━━ EXERCISE MATERIALS ━━

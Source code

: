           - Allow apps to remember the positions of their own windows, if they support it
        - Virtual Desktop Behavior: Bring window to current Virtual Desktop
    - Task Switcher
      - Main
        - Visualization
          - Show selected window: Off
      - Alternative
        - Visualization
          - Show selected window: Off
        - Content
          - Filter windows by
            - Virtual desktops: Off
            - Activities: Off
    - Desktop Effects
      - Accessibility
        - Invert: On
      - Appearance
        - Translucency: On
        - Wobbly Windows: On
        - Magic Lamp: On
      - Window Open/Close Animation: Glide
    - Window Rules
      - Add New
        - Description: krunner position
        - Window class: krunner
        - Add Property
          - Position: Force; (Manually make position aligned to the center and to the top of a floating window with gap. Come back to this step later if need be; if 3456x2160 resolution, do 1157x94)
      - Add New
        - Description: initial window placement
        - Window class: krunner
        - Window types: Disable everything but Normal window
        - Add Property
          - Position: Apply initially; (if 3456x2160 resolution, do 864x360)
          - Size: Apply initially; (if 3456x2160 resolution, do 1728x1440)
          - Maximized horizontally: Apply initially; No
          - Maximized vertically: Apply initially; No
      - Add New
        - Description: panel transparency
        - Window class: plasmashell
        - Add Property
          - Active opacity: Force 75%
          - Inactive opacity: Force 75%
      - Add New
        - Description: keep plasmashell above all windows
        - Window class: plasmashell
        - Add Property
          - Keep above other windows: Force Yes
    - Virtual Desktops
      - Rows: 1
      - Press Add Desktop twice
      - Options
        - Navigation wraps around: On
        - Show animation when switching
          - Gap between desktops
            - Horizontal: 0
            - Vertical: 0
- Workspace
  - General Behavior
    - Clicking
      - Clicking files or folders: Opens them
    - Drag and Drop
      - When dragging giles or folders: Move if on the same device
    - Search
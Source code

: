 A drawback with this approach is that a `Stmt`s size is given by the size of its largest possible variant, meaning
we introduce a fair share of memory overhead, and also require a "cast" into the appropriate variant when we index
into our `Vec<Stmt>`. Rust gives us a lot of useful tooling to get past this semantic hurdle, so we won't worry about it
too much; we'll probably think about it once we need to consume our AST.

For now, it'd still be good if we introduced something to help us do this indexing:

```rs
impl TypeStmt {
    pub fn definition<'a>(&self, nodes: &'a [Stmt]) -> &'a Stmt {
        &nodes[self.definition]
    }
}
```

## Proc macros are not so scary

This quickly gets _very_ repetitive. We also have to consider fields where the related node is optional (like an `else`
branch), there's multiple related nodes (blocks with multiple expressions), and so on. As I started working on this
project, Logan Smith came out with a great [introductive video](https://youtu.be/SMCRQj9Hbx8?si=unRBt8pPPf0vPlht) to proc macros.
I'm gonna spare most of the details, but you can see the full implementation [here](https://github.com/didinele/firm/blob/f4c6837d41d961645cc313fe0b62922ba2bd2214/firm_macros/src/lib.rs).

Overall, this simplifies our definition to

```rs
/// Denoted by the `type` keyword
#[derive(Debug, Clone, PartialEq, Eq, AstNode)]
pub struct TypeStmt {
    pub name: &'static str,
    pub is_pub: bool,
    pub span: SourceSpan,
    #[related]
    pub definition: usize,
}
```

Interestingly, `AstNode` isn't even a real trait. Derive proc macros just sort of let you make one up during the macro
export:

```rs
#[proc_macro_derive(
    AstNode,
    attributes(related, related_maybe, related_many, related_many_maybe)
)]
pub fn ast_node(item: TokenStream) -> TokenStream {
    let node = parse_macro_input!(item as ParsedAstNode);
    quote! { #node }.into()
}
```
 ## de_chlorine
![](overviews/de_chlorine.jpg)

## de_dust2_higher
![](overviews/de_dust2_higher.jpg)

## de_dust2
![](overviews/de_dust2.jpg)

━━━

> _WHAT YOU SHOULD DO_:
Please retype the whole of the material above exactly.

> _WRITTEN ANSWER_:
Source code

:           - Allow apps to remember the positions of their own windows, if they support it
        - Virtual Desktop Behavior: Bring window to current Virtual Desktop
    - Task Switcher
      - Main
        - Visualization
          - Show selected window: Off
      - Alternative
        - Visualization
          - Show selected window: Off
        - Content
          - Filter windows by
            - Virtual desktops: Off
            - Activities: Off
    - Desktop Effects
      - Accessibility
        - Invert: On
      - Appearance
        - Translucency: On
        - Wobbly Windows: On
        - Magic Lamp: On
      - Window Open/Close Animation: Glide
    - Window Rules
      - Add New
        - Description: krunner position
        - Window class: krunner
        - Add Property
          - Position: Force; (Manually make position aligned to the center and to the top of a floating window with gap. Come back to this step later if need be; if 3456x2160 resolution, do 1157x94)
      - Add New
        - Description: initial window placement
        - Window class: krunner
        - Window types: Disable everything but Normal window
        - Add Property
          - Position: Apply initially; (if 3456x2160 resolution, do 864x360)
          - Size: Apply initially; (if 3456x2160 resolution, do 1728x1440)
          - Maximized horizontally: Apply initially; No
          - Maximized vertically: Apply initially; No
      - Add New
        - Description: panel transparency
        - Window class: plasmashell
        - Add Property
          - Active opacity: Force 75%
          - Inactive opacity: Force 75%
      - Add New
        - Description: keep plasmashell above all windows
        - Window class: plasmashell
        - Add Property
          - Keep above other windows: Force Yes
    - Virtual Desktops
      - Rows: 1
      - Press Add Desktop twice
      - Options
        - Navigation wraps around: On
        - Show animation when switching
          - Gap between desktops
            - Horizontal: 0
            - Vertical: 0
- Workspace
  - General Behavior
    - Clicking
      - Clicking files or folders: Opens them
    - Drag and Drop
      - When dragging giles or folders: Move if on the same device
    - Search
Source code

: A drawback with this approach is that a `Stmt`s size is given by the size of its largest possible variant, meaning
we introduce a fair share of memory overhead, and also require a "cast" into the appropriate variant when we index
into our `Vec<Stmt>`. Rust gives us a lot of useful tooling to get past this semantic hurdle, so we won't worry about it
too much; we'll probably think about it once we need to consume our AST.

For now, it'd still be good if we introduced something to help us do this indexing:

```rs
impl TypeStmt {
    pub fn definition<'a>(&self, nodes: &'a [Stmt]) -> &'a Stmt {
        &nodes[self.definition]
    }
}
```

## Proc macros are not so scary

This quickly gets _very_ repetitive. We also have to consider fields where the related node is optional (like an `else`
branch), there's multiple related nodes (blocks with multiple expressions), and so on. As I started working on this
project, Logan Smith came out with a great [introductive video](https://youtu.be/SMCRQj9Hbx8?si=unRBt8pPPf0vPlht) to proc macros.
I'm gonna spare most of the details, but you can see the full implementation [here](https://github.com/didinele/firm/blob/f4c6837d41d961645cc313fe0b62922ba2bd2214/firm_macros/src/lib.rs).

Overall, this simplifies our definition to

```rs
/// Denoted by the `type` keyword
#[derive(Debug, Clone, PartialEq, Eq, AstNode)]
pub struct TypeStmt {
    pub name: &'static str,
    pub is_pub: bool,
    pub span: SourceSpan,
    #[related]
    pub definition: usize,
}
```

Interestingly, `AstNode` isn't even a real trait. Derive proc macros just sort of let you make one up during the macro
export:

```rs
#[proc_macro_derive(
    AstNode,
    attributes(related, related_maybe, related_many, related_many_maybe)
)]
pub fn ast_node(item: TokenStream) -> TokenStream {
    let node = parse_macro_input!(item as ParsedAstNode);
    quote! { #node }.into()
}
```
 ## de_chlorine
![](overviews/de_chlorine.jpg)

## de_dust2_higher
![](overviews/de_dust2_higher.jpg)

## de_dust2
![](overviews/de_dust2.jpg)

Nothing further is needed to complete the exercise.